TASK OBJECTIVE » Write every record out again exactly, and keep images out of it.

=-=-=-=-=

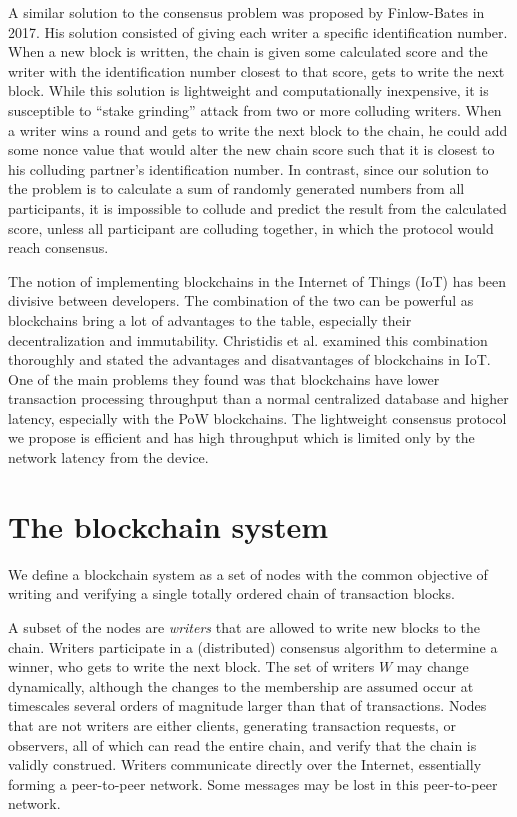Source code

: \documentclass[10pt]{article}
\begin{document}
A similar solution to the consensus problem was proposed by Finlow-Bates \cite{finlow2017lightweight} in 2017. His solution consisted of giving each writer a specific identification number. When a new block is written, the chain is given some calculated score and the writer with the identification number closest to that score, gets to write the next block.
While this solution is lightweight and computationally inexpensive, it is susceptible to ``stake grinding'' \cite{onstake} attack from two or more colluding writers. When a writer wins a round and gets to write the next block to the chain, he could add some nonce value that would alter the new chain score such that it is closest to his colluding partner's identification number. 
In contrast, since our solution to the problem is to calculate a sum of randomly generated numbers from all participants, it is impossible to collude and predict the result from the calculated score, unless all participant are colluding together, in which the protocol would reach consensus.

The notion of implementing blockchains in the Internet of Things (IoT) has been divisive between developers. The combination of the two can be powerful as blockchains bring a lot of advantages to the table, especially their decentralization and immutability. Christidis et al.\cite{christidis2016blockchains} examined this combination thoroughly and stated the advantages and disatvantages of blockchains in IoT. One of the main problems they found was that blockchains have lower transaction processing throughput than a normal centralized database and higher latency, especially with the PoW blockchains. The lightweight consensus protocol we propose is efficient and has high throughput which is limited only by the network latency from the device.



\section{The blockchain system}

We define a blockchain system as a set of nodes with the common objective of writing and verifying a single totally ordered chain of transaction blocks. 

A subset of the nodes are \emph{writers} that are allowed to write new blocks to the chain. Writers participate in a (distributed) consensus algorithm to determine a winner, who gets to write the next block. The set of writers $W$ may change dynamically, although  the changes to the membership are assumed occur at timescales several orders of magnitude larger than that of transactions.  
Nodes that are not writers are  either clients, generating transaction requests, or observers, all of which can read the entire chain, and verify that the chain is validly construed. %
Writers communicate directly over the Internet, essentially forming a peer-to-peer network. Some messages may be lost in this peer-to-peer network. 
\end{document}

=-=-=-=-=

SOLVED PROBLEM »
Source code

: \documentclass[10pt]{article}
\begin{document}
A similar solution to the consensus problem was proposed by Finlow-Bates \cite{finlow2017lightweight} in 2017. His solution consisted of giving each writer a specific identification number. When a new block is written, the chain is given some calculated score and the writer with the identification number closest to that score, gets to write the next block.
While this solution is lightweight and computationally inexpensive, it is susceptible to ``stake grinding'' \cite{onstake} attack from two or more colluding writers. When a writer wins a round and gets to write the next block to the chain, he could add some nonce value that would alter the new chain score such that it is closest to his colluding partner's identification number. 
In contrast, since our solution to the problem is to calculate a sum of randomly generated numbers from all participants, it is impossible to collude and predict the result from the calculated score, unless all participant are colluding together, in which the protocol would reach consensus.

The notion of implementing blockchains in the Internet of Things (IoT) has been divisive between developers. The combination of the two can be powerful as blockchains bring a lot of advantages to the table, especially their decentralization and immutability. Christidis et al.\cite{christidis2016blockchains} examined this combination thoroughly and stated the advantages and disatvantages of blockchains in IoT. One of the main problems they found was that blockchains have lower transaction processing throughput than a normal centralized database and higher latency, especially with the PoW blockchains. The lightweight consensus protocol we propose is efficient and has high throughput which is limited only by the network latency from the device.



\section{The blockchain system}

We define a blockchain system as a set of nodes with the common objective of writing and verifying a single totally ordered chain of transaction blocks. 

A subset of the nodes are \emph{writers} that are allowed to write new blocks to the chain. Writers participate in a (distributed) consensus algorithm to determine a winner, who gets to write the next block. The set of writers $W$ may change dynamically, although  the changes to the membership are assumed occur at timescales several orders of magnitude larger than that of transactions.  
Nodes that are not writers are  either clients, generating transaction requests, or observers, all of which can read the entire chain, and verify that the chain is validly construed. %
Writers communicate directly over the Internet, essentially forming a peer-to-peer network. Some messages may be lost in this peer-to-peer network. 
\end{document}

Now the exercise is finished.